The others had begun to cluster around. "What?" Annja said.
"Pitch," Levi said, voice rising in excitement. "It's pitch. You
know—made from coal tar, distilled out of bituminous coal. The ancients used it
to seal and waterproof joins."
He waved a hand around at the canted cathedral setting. Motes of snow now
drifted through the brightening sunlight slanting from above, as if a single
rent in the clouds allowed the light to stream down unimpeded by the gathering
storm.
"This could be wood impregnated by pitch! The curving walls, the beams.
That might account for how wood could survive so long on a glacier."
Annja felt acutely aware of the pressure of eyes on her. She saw the red light
of Tommy's camera peeping over Larry Taitt's shoulder.
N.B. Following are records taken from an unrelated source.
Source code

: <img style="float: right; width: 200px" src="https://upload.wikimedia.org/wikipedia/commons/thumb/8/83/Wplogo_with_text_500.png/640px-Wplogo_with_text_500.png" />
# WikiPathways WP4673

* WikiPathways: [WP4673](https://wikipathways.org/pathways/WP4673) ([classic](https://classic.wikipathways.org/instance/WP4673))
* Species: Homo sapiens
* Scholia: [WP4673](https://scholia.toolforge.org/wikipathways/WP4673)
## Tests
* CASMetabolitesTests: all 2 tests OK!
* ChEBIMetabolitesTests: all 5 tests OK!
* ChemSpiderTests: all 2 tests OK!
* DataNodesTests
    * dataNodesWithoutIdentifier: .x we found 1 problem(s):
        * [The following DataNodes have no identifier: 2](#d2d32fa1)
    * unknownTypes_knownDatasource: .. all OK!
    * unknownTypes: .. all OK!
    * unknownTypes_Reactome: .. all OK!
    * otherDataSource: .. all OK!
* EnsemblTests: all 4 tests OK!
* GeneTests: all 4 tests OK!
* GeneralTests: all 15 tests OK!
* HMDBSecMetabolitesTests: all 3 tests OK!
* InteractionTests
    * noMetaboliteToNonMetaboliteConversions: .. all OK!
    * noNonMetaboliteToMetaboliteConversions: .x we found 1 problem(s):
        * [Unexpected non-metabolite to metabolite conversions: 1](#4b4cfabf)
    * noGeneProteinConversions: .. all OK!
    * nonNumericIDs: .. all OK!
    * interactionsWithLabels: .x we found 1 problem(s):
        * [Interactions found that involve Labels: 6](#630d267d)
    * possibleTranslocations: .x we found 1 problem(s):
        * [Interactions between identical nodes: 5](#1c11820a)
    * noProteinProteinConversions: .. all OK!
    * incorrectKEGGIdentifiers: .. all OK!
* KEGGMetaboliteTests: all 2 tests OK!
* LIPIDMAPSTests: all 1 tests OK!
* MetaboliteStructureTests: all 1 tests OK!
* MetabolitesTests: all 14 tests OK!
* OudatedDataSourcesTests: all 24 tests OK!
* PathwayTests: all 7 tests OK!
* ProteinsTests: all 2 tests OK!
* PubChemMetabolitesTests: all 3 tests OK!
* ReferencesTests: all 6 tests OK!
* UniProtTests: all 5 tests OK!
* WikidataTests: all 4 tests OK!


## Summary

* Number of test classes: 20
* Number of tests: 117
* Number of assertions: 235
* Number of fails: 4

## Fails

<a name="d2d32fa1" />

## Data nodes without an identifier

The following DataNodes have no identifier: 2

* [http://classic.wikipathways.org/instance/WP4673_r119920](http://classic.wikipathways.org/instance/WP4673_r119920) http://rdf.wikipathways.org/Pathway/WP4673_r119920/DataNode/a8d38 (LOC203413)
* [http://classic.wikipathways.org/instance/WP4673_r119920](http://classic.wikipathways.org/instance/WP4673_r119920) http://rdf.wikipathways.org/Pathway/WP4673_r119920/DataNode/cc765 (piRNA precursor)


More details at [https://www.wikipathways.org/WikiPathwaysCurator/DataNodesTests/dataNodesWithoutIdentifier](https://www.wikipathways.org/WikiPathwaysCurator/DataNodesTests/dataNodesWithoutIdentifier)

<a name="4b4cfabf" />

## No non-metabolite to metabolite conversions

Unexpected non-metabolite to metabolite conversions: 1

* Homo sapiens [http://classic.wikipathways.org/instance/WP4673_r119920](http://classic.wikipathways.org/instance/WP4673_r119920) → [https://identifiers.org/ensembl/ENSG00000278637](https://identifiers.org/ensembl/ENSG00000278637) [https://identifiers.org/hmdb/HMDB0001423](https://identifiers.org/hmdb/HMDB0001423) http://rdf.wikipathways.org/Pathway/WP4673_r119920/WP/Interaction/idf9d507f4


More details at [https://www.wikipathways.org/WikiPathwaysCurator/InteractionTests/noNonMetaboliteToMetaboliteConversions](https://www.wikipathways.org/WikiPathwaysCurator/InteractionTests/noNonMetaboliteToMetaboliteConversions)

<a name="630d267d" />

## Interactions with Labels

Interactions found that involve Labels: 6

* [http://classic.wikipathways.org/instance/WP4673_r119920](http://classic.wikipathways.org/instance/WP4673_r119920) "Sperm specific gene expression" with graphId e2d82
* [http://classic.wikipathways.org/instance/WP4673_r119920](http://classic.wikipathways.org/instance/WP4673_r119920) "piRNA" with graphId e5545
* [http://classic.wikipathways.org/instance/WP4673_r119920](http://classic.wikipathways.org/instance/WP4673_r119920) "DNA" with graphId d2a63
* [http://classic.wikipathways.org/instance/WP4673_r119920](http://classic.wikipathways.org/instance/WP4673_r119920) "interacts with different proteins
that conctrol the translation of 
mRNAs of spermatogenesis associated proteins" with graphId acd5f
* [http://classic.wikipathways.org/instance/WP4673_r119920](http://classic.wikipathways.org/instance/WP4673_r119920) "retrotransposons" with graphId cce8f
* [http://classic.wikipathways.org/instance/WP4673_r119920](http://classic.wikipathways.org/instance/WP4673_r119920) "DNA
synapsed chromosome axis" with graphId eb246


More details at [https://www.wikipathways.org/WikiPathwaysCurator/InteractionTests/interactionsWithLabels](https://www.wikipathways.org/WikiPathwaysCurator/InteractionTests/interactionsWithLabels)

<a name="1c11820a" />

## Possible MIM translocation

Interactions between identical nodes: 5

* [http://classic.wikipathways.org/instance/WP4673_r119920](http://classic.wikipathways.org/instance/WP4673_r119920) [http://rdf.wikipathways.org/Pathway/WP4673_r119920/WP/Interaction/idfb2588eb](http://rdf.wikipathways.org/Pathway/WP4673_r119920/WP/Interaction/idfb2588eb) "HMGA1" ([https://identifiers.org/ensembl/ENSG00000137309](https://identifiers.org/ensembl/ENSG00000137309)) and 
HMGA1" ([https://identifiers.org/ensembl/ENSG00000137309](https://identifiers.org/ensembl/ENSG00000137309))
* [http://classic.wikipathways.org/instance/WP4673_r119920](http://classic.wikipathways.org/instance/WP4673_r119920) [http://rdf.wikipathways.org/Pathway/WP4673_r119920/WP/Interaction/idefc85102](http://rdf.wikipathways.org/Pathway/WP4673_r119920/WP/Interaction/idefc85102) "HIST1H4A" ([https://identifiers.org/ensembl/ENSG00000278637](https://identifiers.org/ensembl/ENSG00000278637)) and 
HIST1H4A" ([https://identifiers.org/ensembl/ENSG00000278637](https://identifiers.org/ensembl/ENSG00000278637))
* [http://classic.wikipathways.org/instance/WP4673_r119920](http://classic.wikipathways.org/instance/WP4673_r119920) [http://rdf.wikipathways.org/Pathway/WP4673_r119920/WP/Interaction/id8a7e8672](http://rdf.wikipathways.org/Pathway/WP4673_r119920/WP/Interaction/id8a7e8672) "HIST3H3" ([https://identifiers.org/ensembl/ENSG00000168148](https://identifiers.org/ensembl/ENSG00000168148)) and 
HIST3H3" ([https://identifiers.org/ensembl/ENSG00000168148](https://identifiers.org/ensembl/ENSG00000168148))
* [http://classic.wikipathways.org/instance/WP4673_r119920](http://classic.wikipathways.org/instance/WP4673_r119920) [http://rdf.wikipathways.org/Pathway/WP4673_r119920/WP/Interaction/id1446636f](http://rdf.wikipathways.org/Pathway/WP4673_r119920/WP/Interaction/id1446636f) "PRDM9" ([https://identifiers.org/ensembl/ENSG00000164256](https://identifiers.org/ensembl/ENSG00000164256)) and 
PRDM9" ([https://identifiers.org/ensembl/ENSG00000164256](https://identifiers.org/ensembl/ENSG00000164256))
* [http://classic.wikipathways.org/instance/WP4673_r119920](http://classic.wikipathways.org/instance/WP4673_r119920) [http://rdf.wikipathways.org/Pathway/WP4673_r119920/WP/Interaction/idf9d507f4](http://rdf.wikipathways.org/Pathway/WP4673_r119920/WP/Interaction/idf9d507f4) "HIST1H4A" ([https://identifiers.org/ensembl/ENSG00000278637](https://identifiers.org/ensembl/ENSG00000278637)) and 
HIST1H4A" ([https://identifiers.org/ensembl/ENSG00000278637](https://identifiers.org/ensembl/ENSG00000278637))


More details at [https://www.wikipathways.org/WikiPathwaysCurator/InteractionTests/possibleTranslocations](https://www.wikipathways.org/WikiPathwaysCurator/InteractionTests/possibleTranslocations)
She shook her head. Not in denial of what he said, but in confession of her own
inability to judge so soon. "It may be plausible," she said. "I
have to admit I'm no expert on the taphonomy of wood."
"Taphonomy?"
Charlie asked.
"The study of how things fossilize," Robyn Wilfork said.
"Goodness me. I think I need a drink!"
"We need to remain scientific and systematic," Annja said, raising
her voice to try to burst the bubble of excited comments flooding the cavernous
space. "We can't jump to conclusions—"
She became aware of Baron's vindicated smirk. Charlie Bostitch had tears
running down his big saggy cheeks.
"We need to set up camp outside," Bostitch said. "I know, I
know—we're all excited about this. About finally confronting irrefutable proof
of the literal truth of God's Word."
"But—" Annja began. No one paid attention.
"But Ms. Creed's right. We need to go about this in a systematic way. We
don't want skeptics picking our story apart, now, do we?"